At 01:24 PM 3/2/2005, you wrote:


Subject: Re: More on Vonage service disruptions...


> Yeah, I forgot about the regulation thing.  I suppose I'd give the ISP
> a call first, but I'd expect it to be working within a few hours.  But
> now that cable modem providers themselves are providing VoIP/dialtone,
> wouldn't those be regulated by the FCC?

A few quick observations here (my own, personal opinion):
To paraphrase an earlier comment " a 90K stream is not an issue" but what
about 10,000's of them?
Did you (the ISP) sell customers a service saying they'd get 384Kbps upstream, 2Mbps downstream, or some such? And now you say that you can't handle that traffic load? False advertising?

In the circuit switched arena, the LEC's compensate each other for either
originating (toll free) or terminating traffic (LD) in a  regulated
environment. Thus there is some business reason to build the network out to
handle the level traffic.
That is not the case here (with VoIP), as most ISP's are paying for
transport, peering connections, backhaul circuits, internal network
bandwidth, etc. The IP Phone providers may be paying THEIR ISP, but the $$'s
don't nescessarily  flow down to the ISP that the customer is connected to.
ISPs charge for a service of pushing packets around, and make commitments about the amount of that traffic. That it's digitized voice in those packets isn't really the ISP's business. If you can't meet your commitments to your customers for bandwidth, you need to buy more. Of course you oversell your bandwidth, but that's NOT your customer's problem, it's yours.

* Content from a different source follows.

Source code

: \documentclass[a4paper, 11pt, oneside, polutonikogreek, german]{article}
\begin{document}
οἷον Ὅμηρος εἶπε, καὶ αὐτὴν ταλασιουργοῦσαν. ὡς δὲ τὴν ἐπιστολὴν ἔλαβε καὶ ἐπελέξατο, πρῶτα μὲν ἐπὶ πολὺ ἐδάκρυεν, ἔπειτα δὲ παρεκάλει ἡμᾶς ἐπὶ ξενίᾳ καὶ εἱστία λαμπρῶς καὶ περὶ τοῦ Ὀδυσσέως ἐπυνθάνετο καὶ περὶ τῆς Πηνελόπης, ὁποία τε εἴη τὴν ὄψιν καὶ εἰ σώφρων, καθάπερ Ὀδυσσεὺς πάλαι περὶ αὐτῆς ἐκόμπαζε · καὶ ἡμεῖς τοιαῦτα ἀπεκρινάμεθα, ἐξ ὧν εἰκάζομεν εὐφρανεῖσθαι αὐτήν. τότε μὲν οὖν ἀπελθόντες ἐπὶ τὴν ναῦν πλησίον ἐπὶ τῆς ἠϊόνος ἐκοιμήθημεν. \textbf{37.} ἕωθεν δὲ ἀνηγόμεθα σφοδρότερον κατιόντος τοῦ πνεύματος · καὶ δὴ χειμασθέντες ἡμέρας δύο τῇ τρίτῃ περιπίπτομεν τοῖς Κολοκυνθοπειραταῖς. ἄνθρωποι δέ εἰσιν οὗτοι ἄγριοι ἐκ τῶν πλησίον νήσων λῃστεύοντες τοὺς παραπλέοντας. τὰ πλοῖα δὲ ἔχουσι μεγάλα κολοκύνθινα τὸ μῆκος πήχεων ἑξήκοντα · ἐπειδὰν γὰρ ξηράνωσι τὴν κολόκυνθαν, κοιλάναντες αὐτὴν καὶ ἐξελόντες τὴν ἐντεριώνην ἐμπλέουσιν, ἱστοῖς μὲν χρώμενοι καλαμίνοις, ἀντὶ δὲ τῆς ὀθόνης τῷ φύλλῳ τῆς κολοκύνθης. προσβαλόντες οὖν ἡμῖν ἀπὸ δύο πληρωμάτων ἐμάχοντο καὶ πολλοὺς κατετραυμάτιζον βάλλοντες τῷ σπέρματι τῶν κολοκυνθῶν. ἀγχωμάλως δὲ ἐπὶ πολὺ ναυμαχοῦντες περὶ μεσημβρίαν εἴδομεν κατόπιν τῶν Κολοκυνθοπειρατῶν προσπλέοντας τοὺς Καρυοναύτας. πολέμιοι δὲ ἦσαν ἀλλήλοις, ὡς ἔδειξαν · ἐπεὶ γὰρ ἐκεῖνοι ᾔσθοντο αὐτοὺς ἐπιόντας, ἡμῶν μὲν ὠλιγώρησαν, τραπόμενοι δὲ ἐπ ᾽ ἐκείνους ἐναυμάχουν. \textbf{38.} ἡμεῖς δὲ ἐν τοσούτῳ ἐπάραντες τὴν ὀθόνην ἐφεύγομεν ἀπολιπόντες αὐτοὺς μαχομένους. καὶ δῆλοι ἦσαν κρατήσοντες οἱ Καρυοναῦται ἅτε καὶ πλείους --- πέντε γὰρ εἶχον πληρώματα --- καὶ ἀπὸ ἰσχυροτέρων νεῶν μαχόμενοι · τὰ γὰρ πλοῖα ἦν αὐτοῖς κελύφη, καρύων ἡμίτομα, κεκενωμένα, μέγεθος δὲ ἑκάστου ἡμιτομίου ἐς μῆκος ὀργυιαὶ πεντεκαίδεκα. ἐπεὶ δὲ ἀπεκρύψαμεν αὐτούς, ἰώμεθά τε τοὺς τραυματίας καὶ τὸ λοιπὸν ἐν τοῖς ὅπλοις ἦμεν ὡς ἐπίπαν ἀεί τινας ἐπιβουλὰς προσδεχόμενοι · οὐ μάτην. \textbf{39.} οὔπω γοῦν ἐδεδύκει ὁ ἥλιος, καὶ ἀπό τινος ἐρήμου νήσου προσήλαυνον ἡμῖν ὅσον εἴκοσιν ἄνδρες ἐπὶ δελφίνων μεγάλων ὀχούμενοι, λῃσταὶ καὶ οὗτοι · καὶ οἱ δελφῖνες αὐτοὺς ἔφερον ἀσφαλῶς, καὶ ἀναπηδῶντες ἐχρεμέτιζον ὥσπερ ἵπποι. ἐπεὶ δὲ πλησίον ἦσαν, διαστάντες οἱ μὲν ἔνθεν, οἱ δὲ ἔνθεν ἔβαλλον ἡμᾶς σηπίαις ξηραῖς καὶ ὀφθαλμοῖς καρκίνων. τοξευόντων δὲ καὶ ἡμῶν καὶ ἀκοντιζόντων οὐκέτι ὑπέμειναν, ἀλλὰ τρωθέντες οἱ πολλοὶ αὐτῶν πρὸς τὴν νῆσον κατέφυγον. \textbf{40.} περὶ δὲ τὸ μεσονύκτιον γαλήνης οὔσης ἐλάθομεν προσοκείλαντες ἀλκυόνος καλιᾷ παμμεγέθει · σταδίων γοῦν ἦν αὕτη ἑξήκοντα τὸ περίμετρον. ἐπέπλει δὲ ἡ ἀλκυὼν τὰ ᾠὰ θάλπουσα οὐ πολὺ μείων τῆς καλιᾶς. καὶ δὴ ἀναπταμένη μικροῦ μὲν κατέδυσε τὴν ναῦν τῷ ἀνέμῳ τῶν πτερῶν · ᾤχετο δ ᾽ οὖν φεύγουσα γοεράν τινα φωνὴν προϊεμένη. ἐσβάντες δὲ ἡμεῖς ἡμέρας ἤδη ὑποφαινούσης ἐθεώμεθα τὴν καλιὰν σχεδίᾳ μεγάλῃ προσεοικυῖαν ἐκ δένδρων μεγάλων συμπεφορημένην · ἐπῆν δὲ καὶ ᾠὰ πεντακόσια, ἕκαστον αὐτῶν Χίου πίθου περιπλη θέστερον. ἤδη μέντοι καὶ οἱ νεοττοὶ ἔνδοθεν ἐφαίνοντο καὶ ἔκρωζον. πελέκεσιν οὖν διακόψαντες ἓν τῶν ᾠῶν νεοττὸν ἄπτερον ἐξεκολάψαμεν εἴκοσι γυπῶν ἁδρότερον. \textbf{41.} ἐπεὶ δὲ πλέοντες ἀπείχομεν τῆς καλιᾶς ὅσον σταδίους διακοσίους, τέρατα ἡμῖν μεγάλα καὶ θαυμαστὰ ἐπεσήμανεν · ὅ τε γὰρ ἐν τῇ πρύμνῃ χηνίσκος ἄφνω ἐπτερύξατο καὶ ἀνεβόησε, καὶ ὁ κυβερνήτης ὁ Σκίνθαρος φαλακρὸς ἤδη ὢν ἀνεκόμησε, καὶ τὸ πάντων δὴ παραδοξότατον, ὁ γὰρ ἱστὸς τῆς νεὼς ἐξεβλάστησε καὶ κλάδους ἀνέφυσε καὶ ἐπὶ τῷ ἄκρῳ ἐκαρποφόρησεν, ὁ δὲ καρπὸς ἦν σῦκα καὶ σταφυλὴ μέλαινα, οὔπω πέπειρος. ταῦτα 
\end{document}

That end user's ISP must now pay more for transit, plus beef up their
internal network infrastructure to handle the additional traffic. That would
result in having to raise rates, perhaps making the previously viable, dirt
cheap, VoIP look like not so competitive a choice (vs. traditional dialtone)
to the end user anymore.
If the user is instead playing an interactive game with a friend in another city, do you wish to block that too? How about a PC-to-PC video chat? How about remote corporate offices using VPNs to push lots of traffic around?

What are you selling your customers? If your rates don't cover your costs, then your business model is broken. You made a commitment to customers for an amount of bandwidth, and now the customers are actually starting to use it. The problem is one for your board room. If you built your network assuming the only traffic would be Email (to your own servers) and Web (which you cache on your own servers) then you are in for trouble. The Internet is not email and web. That many users are only recently learning that is not their problem.

A question to ponder - what would happen to your network , from both a
technical and financial perspective if all of your customers circuit
switched voice traffic suddenly became ip?
You raise good points, but I'd encourage you to decouple them from VOIP, as most any application could cause the same.